= Leaktivism =

Leaktivism is defined as the action of distributing confidential documents to the public in an attempt to directly impact the socio-economic and political spheres. The term Leaktivism was popularized by Micah White, the co-founder of the Occupy movement, in relation to the Panama Papers.

==Origins==

The Panama Papers are a collection of 11.5m leaked files from one of the world's largest law firms, Mossack Fonseca. A German newspaper called Süddeutsche Zeitung was able to obtain the database from an anonymous source acting under the pseudonym John Doe, who stated he was releasing the papers to draw attention to wealth inequality. The different files demonstrated the manner in which the different wealthy individuals are able to take advantage of secrete offshore tax regimes.

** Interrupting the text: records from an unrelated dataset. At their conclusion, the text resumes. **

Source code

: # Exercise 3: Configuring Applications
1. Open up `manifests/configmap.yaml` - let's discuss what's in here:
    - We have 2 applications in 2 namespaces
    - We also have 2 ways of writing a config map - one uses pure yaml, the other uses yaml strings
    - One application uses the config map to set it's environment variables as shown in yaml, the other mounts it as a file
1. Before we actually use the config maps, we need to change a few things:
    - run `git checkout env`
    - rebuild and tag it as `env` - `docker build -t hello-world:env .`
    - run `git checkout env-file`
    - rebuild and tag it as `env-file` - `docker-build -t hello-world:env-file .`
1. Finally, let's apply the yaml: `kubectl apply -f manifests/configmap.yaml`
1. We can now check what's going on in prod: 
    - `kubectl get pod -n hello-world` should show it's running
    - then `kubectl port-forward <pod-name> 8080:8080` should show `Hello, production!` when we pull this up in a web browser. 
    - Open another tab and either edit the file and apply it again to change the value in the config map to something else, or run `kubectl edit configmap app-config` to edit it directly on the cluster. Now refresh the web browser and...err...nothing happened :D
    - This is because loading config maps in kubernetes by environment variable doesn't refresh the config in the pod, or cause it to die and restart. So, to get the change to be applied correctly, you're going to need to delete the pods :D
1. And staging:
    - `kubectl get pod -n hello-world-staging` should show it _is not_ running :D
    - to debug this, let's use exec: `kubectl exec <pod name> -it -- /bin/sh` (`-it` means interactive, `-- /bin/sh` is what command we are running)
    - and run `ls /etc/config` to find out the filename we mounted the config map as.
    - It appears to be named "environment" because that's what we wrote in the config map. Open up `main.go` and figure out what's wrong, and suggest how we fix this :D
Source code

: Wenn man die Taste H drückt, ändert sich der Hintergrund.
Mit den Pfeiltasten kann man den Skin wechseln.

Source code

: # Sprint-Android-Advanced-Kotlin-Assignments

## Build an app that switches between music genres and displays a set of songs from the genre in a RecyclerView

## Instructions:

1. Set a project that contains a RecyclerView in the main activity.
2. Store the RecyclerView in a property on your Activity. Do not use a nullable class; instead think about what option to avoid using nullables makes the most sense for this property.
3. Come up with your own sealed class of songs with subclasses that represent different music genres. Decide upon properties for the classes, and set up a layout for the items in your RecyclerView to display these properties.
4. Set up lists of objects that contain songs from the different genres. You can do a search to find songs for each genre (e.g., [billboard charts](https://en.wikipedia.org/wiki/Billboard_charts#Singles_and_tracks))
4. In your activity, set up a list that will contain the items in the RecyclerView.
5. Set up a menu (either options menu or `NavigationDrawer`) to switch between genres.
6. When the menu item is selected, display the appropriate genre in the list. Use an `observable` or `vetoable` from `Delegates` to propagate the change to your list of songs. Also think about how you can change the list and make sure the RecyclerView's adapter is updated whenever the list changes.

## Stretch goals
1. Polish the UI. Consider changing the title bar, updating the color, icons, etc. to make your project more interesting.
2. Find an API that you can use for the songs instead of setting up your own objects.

Several heads of state and heads of government were included among the 143 politicians impacted within the leak. (See List of people named in the Panama Papers.)

The information leaked in regards to the Panama Papers is considered one of the largest leaks in history. This leak is considered to be larger than both the US diplomatic cables leak in 2010 and the 2010s global surveillance disclosures. In total there 11.5m documents along with 2.6 terabytes of information taken from the Mossack Fonseca’s internal database.

==Establishment of Leaktivism==

Micah White is the co-founder of Occupy and a democratic activist. His article in the Guardian states that the Panama Papers illustrate the rising of leaktivism. He argues that they show that leaking information can be an impactful form of protest, with the ability to destabilize numerous governments throughout the globe, impacting the credibility of powerful world leaders.

White states that the Panama Papers have resulted in positive social change. He uses the example of the former Icelandic Prime Minister Sigmundur Davíð Gunnlaugsson, who was forced to resign from his position. However, he does argue that while the resignation of some corrupt political leaders is progress, it does not solve the larger problem; namely, that our world is being run by the top 1%. He says that individuals must go beyond traditional activism and try different methods of protest, developing the manner in which our society protests in relation to the technology that is developing.

White concludes his article by stating that the main problem that the Panama Papers illustrates is a questions concerning the governance of our world. The leak demonstrates who is actually in power. He further argues that the distribution of the papers will only be successful if it bring upon change."